In his 1997 treatise, "Race, the Immigration Laws, and Domestic Race Relations: A `Magic Mirror' into the Heart of Darkness," Kevin Johnson, a professor of law at UC Davis, documented an argument that, in essence, Mexican Americans are thought of as a "foreign minority," contrary for instance to African-Americans being thought of as a "domestic minority." He notes that harsh treatment of noncitizens (vis a vis Draconian laws such as birthright exclusion) represent a transference because "direct attack on minorities on account of their race is nowadays taboo, frustration with domestic minorities is displaced to foreign minorities.
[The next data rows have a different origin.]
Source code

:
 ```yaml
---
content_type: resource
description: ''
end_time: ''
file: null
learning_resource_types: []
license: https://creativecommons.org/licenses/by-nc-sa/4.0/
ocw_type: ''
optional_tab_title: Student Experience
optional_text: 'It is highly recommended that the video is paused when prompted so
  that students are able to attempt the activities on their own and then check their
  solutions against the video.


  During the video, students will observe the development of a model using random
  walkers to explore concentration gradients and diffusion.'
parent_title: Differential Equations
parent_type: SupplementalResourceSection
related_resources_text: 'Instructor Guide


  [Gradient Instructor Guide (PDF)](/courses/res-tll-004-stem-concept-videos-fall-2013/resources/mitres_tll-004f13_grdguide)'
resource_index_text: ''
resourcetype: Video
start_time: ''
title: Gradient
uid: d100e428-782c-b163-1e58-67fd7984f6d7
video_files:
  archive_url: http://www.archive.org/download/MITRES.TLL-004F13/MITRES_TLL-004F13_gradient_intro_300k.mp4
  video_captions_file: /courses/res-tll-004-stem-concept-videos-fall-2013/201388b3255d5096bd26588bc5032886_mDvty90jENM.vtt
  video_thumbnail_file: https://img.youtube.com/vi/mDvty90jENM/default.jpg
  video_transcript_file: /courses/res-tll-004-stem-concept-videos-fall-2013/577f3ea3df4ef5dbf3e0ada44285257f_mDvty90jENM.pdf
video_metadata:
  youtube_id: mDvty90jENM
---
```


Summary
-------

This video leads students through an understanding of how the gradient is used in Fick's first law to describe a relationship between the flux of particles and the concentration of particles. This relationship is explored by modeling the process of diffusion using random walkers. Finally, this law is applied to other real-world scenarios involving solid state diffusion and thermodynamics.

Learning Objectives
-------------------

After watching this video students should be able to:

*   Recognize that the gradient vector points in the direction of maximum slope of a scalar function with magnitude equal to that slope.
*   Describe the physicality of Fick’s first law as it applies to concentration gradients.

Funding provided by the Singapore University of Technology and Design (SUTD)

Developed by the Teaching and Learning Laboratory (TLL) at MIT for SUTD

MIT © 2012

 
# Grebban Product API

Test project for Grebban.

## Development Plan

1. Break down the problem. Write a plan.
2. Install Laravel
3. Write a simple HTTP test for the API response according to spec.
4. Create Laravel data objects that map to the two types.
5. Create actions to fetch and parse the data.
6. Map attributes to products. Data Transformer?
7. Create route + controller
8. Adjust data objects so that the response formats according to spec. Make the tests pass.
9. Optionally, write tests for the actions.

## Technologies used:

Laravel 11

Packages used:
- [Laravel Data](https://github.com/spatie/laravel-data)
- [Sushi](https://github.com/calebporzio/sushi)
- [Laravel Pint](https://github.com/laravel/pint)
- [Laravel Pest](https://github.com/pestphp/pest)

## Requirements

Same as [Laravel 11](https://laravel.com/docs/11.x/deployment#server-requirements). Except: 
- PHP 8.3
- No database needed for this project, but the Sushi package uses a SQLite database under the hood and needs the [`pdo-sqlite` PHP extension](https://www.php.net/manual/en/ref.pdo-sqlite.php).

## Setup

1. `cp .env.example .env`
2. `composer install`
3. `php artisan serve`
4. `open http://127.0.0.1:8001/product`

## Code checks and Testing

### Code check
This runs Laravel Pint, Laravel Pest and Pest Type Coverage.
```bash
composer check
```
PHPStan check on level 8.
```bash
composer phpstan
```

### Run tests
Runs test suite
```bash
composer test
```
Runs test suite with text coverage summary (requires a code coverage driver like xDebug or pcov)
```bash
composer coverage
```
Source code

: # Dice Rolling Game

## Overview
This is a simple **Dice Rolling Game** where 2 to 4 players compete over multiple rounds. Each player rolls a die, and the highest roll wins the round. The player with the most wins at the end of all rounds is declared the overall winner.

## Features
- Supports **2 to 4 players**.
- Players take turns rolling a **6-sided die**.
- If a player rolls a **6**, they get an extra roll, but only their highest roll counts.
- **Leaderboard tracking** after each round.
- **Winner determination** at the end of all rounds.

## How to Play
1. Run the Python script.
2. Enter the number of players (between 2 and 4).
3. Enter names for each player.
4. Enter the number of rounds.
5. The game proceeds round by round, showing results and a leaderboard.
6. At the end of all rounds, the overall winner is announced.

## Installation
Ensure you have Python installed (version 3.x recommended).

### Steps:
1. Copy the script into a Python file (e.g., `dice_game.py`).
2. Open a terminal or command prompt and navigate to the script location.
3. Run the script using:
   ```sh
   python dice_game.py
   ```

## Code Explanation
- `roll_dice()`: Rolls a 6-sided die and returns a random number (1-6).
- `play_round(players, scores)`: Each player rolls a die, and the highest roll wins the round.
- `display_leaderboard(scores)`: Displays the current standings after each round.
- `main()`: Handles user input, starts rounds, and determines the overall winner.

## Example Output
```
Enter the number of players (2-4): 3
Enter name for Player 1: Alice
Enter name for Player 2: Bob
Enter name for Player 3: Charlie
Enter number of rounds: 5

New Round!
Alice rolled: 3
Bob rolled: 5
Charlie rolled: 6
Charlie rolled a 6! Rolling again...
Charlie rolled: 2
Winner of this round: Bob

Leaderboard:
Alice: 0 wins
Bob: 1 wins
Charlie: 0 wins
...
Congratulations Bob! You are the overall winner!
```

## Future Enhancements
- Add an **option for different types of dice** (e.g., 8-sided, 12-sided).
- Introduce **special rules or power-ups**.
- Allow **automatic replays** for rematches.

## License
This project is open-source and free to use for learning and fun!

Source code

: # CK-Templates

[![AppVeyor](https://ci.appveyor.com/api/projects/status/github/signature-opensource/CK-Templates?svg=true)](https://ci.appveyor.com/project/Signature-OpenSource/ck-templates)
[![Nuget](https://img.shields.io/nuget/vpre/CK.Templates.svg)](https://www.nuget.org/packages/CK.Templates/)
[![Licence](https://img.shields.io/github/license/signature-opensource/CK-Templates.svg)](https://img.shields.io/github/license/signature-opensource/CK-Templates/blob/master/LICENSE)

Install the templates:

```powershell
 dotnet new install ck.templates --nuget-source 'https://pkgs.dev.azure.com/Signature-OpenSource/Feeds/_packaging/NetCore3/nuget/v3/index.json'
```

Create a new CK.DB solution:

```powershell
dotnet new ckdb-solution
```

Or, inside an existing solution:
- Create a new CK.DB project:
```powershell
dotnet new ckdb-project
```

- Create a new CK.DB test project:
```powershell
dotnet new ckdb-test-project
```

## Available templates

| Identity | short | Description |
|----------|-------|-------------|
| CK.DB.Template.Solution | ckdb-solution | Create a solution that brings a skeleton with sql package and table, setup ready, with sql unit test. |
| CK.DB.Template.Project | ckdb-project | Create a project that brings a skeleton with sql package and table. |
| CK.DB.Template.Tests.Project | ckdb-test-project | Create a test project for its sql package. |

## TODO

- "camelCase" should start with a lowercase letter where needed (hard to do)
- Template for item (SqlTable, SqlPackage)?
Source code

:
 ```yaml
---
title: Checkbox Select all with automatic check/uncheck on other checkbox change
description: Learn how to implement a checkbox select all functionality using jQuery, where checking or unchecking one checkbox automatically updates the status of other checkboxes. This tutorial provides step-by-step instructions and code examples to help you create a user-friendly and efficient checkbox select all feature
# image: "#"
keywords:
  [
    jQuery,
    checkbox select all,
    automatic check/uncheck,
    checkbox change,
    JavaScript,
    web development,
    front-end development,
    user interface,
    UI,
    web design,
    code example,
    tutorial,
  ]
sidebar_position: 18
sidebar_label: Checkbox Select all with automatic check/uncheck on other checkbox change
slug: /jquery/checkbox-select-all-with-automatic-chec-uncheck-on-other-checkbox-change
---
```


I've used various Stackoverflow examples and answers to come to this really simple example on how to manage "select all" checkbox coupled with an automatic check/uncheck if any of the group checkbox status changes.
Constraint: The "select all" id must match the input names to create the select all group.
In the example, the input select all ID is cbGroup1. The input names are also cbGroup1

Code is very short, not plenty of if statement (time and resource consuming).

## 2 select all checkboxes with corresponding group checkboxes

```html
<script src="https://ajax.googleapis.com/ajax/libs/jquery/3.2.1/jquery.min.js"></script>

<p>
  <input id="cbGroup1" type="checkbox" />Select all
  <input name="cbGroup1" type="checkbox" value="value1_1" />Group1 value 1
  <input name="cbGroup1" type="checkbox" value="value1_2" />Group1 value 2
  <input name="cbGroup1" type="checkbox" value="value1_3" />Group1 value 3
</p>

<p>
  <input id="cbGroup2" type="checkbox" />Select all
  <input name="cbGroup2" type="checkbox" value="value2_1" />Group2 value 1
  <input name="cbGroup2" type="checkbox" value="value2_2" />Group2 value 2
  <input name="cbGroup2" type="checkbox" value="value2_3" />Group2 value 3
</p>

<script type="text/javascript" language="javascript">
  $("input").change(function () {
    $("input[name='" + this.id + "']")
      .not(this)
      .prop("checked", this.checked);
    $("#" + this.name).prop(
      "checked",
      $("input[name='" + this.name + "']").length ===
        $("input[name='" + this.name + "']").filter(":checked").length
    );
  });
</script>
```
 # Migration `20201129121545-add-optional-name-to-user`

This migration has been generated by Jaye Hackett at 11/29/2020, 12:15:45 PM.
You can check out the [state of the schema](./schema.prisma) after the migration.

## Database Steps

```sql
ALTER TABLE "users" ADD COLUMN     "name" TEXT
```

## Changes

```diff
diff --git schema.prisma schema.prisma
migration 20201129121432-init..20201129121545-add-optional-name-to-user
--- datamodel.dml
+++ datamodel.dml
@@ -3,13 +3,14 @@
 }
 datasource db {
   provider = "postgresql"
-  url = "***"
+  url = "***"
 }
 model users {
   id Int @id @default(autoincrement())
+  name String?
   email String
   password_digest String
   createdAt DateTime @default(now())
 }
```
A war on noncitizens of color focusing on their immigration status, not race, as conscious or unconscious cover, serves to vent social frustration and hatred." According to this argument, and its truth visible with ensuing events, Latinos in general are being attacked through illegal immigrants as their proxies, such attacks being more publicly acceptable.

This explains such draconian laws that do nothing to stop illegal immigration, but much to stroke the fires of discontent and apathy towards the Hispanic community.

Before Congressional representatives present any legislation purported to aid stopping illegal immigration, they should be mandated to present credible evidence as to how their proposal will actually do so, not just populist arguments that feed and fuel hatred toward any human being, not just babies.

www.hispanicvista.com

Patrick Osio Jr. is editor of

HispanicVista.com.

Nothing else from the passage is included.